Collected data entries
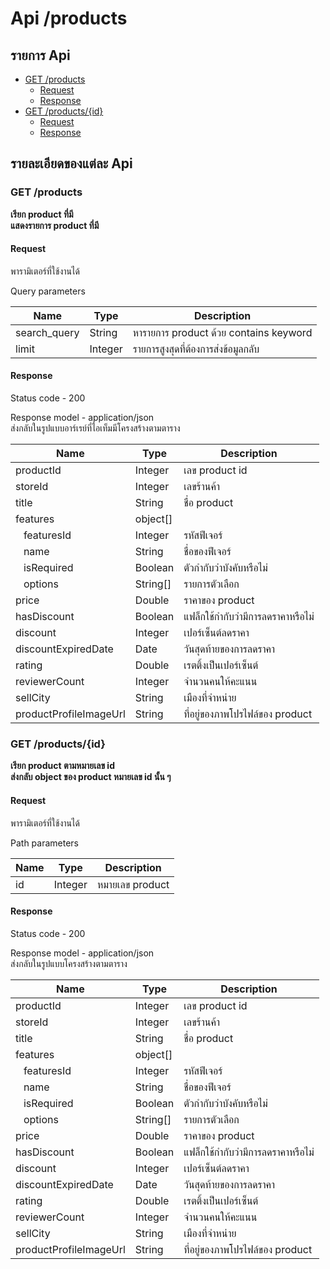 # Api /products

## รายการ Api

- [GET /products](#get-products)
  - [Request](#request)
  - [Response](#response)
- [GET /products/{id}](#get-productsid)
  - [Request](#request-1)
  - [Response](#response-1)

## รายละเอียดของแต่ละ Api

### GET /products

**เรียก product ที่มี**<br>
**แสดงรายการ product ที่มี**

#### Request

พารามิเตอร์ที่ใช้งานได้

Query parameters

| Name         | Type    | Description                            |
| ------------ | ------- | -------------------------------------- |
| search_query | String  | หารายการ product ด้วย contains keyword |
| limit        | Integer | รายการสูงสุดที่ต้องการส่งข้อมูลกลับ    |

#### Response

Status code - 200

Response model - application/json <br>
ส่งกลับในรูปแบบอาร์เรย์ที่ไอเท็มมีโครงสร้างตามตาราง

| Name                         | Type     | Description                        |
| ---------------------------- | -------- | ---------------------------------- |
| productId                    | Integer  | เลข product id                     |
| storeId                      | Integer  | เลขร้านค้า                         |
| title                        | String   | ชื่อ product                       |
| features                     | object[] |                                    |
| &nbsp;&nbsp;&nbsp;featuresId | Integer  | รหัสฟีเจอร์                        |
| &nbsp;&nbsp;&nbsp;name       | String   | ชื่อของฟีเจอร์                     |
| &nbsp;&nbsp;&nbsp;isRequired | Boolean  | ตัวกำกับว่าบังคับหรือไม่           |
| &nbsp;&nbsp;&nbsp;options    | String[] | รายการตัวเลือก                     |
| price                        | Double   | ราคาของ product                    |
| hasDiscount                  | Boolean  | แฟล็กใช้กำกับว่ามีการลดราคาหรือไม่ |
| discount                     | Integer  | เปอร์เซ็นต์ลดราคา                  |
| discountExpiredDate          | Date     | วันสุดท้ายของการลดราคา             |
| rating                       | Double   | เรตติ้งเป็นเปอร์เซ็นต์             |
| reviewerCount                | Integer  | จำนวนคนให้คะแนน                    |
| sellCity                     | String   | เมืองที่จำหน่าย                    |
| productProfileImageUrl       | String   | ที่อยู่ของภาพโปรไฟล์ของ product    |

### GET /products/{id}

**เรียก product ตามหมายเลข id** <br>
**ส่งกลับ object ของ product หมายเลข id นั้น ๆ**

#### Request

พารามิเตอร์ที่ใช้งานได้

Path parameters

| Name | Type    | Description     |
| ---- | ------- | --------------- |
| id   | Integer | หมายเลข product |

#### Response

Status code - 200

Response model - application/json <br>
ส่งกลับในรูปแบบโครงสร้างตามตาราง

| Name                         | Type     | Description                        |
| ---------------------------- | -------- | ---------------------------------- |
| productId                    | Integer  | เลข product id                     |
| storeId                      | Integer  | เลขร้านค้า                         |
| title                        | String   | ชื่อ product                       |
| features                     | object[] |                                    |
| &nbsp;&nbsp;&nbsp;featuresId | Integer  | รหัสฟีเจอร์                        |
| &nbsp;&nbsp;&nbsp;name       | String   | ชื่อของฟีเจอร์                     |
| &nbsp;&nbsp;&nbsp;isRequired | Boolean  | ตัวกำกับว่าบังคับหรือไม่           |
| &nbsp;&nbsp;&nbsp;options    | String[] | รายการตัวเลือก                     |
| price                        | Double   | ราคาของ product                    |
| hasDiscount                  | Boolean  | แฟล็กใช้กำกับว่ามีการลดราคาหรือไม่ |
| discount                     | Integer  | เปอร์เซ็นต์ลดราคา                  |
| discountExpiredDate          | Date     | วันสุดท้ายของการลดราคา             |
| rating                       | Double   | เรตติ้งเป็นเปอร์เซ็นต์             |
| reviewerCount                | Integer  | จำนวนคนให้คะแนน                    |
| sellCity                     | String   | เมืองที่จำหน่าย                    |
| productProfileImageUrl       | String   | ที่อยู่ของภาพโปรไฟล์ของ product    |
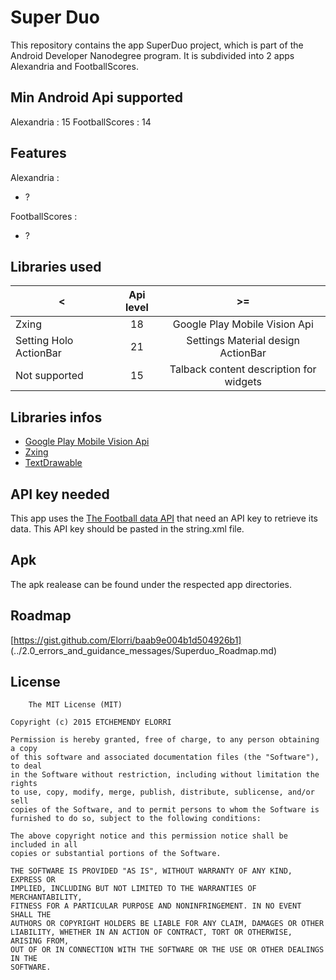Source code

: # Super Duo

This repository contains the app SuperDuo project, which is part of the Android Developer Nanodegree program.
It is subdivided into 2 apps Alexandria and FootballScores.

## Min Android Api supported

Alexandria : 15
FootballScores : 14


## Features

Alexandria : 
- ?

FootballScores : 
- ?

## Libraries used

|             <  | Api level     | >=             |
| ------------- | :-----------: |:-------------: |
| Zxing|18 |  Google Play Mobile Vision Api   |
| Setting Holo ActionBar|21 |  Settings Material design ActionBar  |
| Not supported |15 |  Talback content description for widgets  |


## Libraries infos

* [Google Play Mobile Vision Api](https://github.com/googlesamples/android-vision/tree/master/visionSamples/barcode-reader)
* [Zxing](https://github.com/zxing/zxing/wiki/Scanning-Via-Intent)
* [TextDrawable](https://github.com/amulyakhare/TextDrawable)



## API key needed

This app uses the [The Football data API](http://api.football-data.org/register) that need an API key to retrieve its data. 
This API key should be pasted in the string.xml file.

## Apk
The apk realease can be found under the respected app directories.

## Roadmap
[https://gist.github.com/Elorri/baab9e004b1d504926b1]
(../2.0_errors_and_guidance_messages/Superduo_Roadmap.md)
	
## License
	
		The MIT License (MIT)

	Copyright (c) 2015 ETCHEMENDY ELORRI

	Permission is hereby granted, free of charge, to any person obtaining a copy
	of this software and associated documentation files (the "Software"), to deal
	in the Software without restriction, including without limitation the rights
	to use, copy, modify, merge, publish, distribute, sublicense, and/or sell
	copies of the Software, and to permit persons to whom the Software is
	furnished to do so, subject to the following conditions:

	The above copyright notice and this permission notice shall be included in all
	copies or substantial portions of the Software.

	THE SOFTWARE IS PROVIDED "AS IS", WITHOUT WARRANTY OF ANY KIND, EXPRESS OR
	IMPLIED, INCLUDING BUT NOT LIMITED TO THE WARRANTIES OF MERCHANTABILITY,
	FITNESS FOR A PARTICULAR PURPOSE AND NONINFRINGEMENT. IN NO EVENT SHALL THE
	AUTHORS OR COPYRIGHT HOLDERS BE LIABLE FOR ANY CLAIM, DAMAGES OR OTHER
	LIABILITY, WHETHER IN AN ACTION OF CONTRACT, TORT OR OTHERWISE, ARISING FROM,
	OUT OF OR IN CONNECTION WITH THE SOFTWARE OR THE USE OR OTHER DEALINGS IN THE
	SOFTWARE.

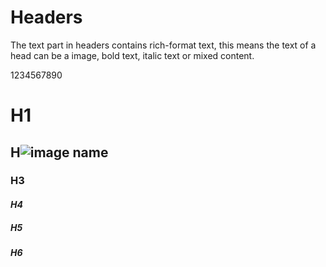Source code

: # Headers
The text part in headers contains rich-format text, this means the text of a head can be a image, bold text, italic text or mixed content.

1234567890

# H1
## H![image name](https://i.imgur.com/KmppDzf.png=25@25)
### **H3**
#### _H4_
##### **_H5_**
###### _**H6**_
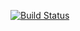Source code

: [![Build Status](https://travis-ci.com/AnxhelaMehmetaj/calcu.svg?branch=master)](https://travis-ci.com/AnxhelaMehmetaj/calcu)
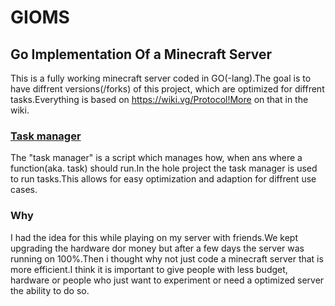 # GIOMS
## Go Implementation Of a Minecraft Server ##
This is a fully working minecraft server coded in GO(-lang).The goal is to have diffrent versions(/forks) of this project, which are optimized for diffrent tasks.Everything is based on https://wiki.vg/Protocol!More on that in the wiki.

### [Task manager](sourcecode/task_manager) ###
The "task manager" is a script which manages how, when ans where a function(aka. task) should run.In the hole project the task manager is used to run tasks.This allows for easy optimization and adaption for diffrent use cases.


### Why ###
I had the idea for this while playing on my server with friends.We kept upgrading the hardware dor money but after a few days the server was running on 100%.Then i thought why not just code a minecraft server that is more efficient.I think it is important to give people with less budget, hardware or people who just want to experiment or need a optimized server the ability to do so.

## TASK TO CARRY OUT
In the data above, copy every line where the string "project" appears.

## RESPONSE BOX
This repository contains the app SuperDuo project, which is part of the Android Developer Nanodegree program.
This is a fully working minecraft server coded in GO(-lang).The goal is to have diffrent versions(/forks) of this project, which are optimized for diffrent tasks.Everything is based on https://wiki.vg/Protocol!More on that in the wiki.
The "task manager" is a script which manages how, when ans where a function(aka. task) should run.In the hole project the task manager is used to run tasks.This allows for easy optimization and adaption for diffrent use cases.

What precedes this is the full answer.